Open zonca opened 1 year ago
Karl Kosack [karl.kosack@cea.fr](mailto:karl.kosack@cea.fr) and Maximilian Nöthe [maximilian.noethe@tu-dortmund.de](mailto:maximilian.noethe@tu-dortmund.de) are ctapipe developers (https://ctapipe.readthedocs.io/). The file format is called EventIO, documented here. They have a C++ library for it with a Python interface, but wanted to get less implementation-specific. They looked at Kaitai and had misgivings about the lack of built-in support for variable-width integers. I showed them that we can represent variable-width integers in Kaitai, but that was the last I heard from them.
SuperCDMS data file:
https://ncsa.osn.xsede.org/supercdms-data/CDMS/UMN/R68/Raw/07180808_1558/07180808_1558_F0001.mid.gz
@pibion will provide data descriptor
confirm I can access the data:
aws s3 --profile osn ls
s3://supercdms-data/CDMS/UMN/R68/Raw/07180808_1558/07180808_1558_F0001.mid.gz
2023-06-16 03:19:52 48189875 07180808_1558_F0001.mid.gz
@zonca here's the descriptor for v8 of the supercdms format: https://github.com/det-lab/dataReaderWriter/blob/master/kaitai/ksy/scdms_v8.ksy. An example of data that this matches is at https://github.com/det-lab/dataReaderWriter/blob/master/data/51230216_125838_F0001.mid.gz.

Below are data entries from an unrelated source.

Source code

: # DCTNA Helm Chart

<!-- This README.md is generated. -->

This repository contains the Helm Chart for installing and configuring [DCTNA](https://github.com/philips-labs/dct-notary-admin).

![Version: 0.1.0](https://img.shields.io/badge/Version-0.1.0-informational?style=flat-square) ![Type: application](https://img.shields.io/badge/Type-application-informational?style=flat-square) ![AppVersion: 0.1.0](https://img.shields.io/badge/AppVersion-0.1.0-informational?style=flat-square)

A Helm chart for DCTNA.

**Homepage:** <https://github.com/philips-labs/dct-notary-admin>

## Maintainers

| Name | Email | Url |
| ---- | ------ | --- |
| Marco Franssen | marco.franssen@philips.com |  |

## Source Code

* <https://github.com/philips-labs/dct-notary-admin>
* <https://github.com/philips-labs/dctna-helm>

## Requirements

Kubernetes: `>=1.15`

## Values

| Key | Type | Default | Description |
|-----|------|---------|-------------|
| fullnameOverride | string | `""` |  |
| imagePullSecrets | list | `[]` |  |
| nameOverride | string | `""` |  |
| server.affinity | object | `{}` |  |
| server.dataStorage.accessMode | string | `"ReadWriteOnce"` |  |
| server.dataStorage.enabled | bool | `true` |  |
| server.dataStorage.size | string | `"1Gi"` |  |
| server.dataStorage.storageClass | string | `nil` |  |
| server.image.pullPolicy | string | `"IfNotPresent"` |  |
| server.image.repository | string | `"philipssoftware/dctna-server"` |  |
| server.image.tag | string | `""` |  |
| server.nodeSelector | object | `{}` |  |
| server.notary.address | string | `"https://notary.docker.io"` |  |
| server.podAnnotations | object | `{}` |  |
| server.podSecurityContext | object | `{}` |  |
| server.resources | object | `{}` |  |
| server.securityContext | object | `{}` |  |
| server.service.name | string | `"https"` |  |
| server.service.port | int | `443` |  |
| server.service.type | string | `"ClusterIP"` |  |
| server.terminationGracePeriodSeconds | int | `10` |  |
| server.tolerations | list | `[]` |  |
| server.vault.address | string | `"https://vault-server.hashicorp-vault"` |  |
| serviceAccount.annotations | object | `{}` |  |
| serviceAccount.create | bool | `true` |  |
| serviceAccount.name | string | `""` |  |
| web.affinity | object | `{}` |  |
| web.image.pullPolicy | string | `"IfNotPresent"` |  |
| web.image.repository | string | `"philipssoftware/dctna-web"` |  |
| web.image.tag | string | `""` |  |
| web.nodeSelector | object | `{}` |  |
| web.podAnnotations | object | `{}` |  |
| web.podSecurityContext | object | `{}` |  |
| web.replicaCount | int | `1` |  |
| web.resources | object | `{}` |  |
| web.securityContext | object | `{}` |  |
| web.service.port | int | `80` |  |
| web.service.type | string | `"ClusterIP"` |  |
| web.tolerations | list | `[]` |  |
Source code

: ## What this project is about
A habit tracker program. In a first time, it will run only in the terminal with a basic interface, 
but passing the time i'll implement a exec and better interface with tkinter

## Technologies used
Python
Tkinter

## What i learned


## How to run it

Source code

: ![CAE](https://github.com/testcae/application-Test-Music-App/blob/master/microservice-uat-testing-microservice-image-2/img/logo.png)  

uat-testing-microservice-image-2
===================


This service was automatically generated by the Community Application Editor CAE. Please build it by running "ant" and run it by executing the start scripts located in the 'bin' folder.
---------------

The UMN data above is v1, I'm working on a data description for that now.
@pibion do you have docs on how to create a Python interface for this descriptor? do these use awkward arrays?
@zonca yes, @manasvigoyal has added an awkward-array compiler to Kaitai-Struct, https://github.com/ManasviGoyal/kaitai_struct_compiler, https://github.com/ManasviGoyal/kaitai_awkward_runtime
Her talk on how to use these is at https://github.com/ManasviGoyal/PyHEP-2023-Awkward-Target-for-Kaitai-Struct
ok, I managed to install https://github.com/ManasviGoyal/kaitai_awkward_runtime, and run the example:
awkward_array = kaitai_awkward_runtime.load("data/animal.raw")
@ManasviGoyal how do I load https://github.com/det-lab/dataReaderWriter/blob/master/kaitai/ksy/scdms_v8.ksy or the dataset instead?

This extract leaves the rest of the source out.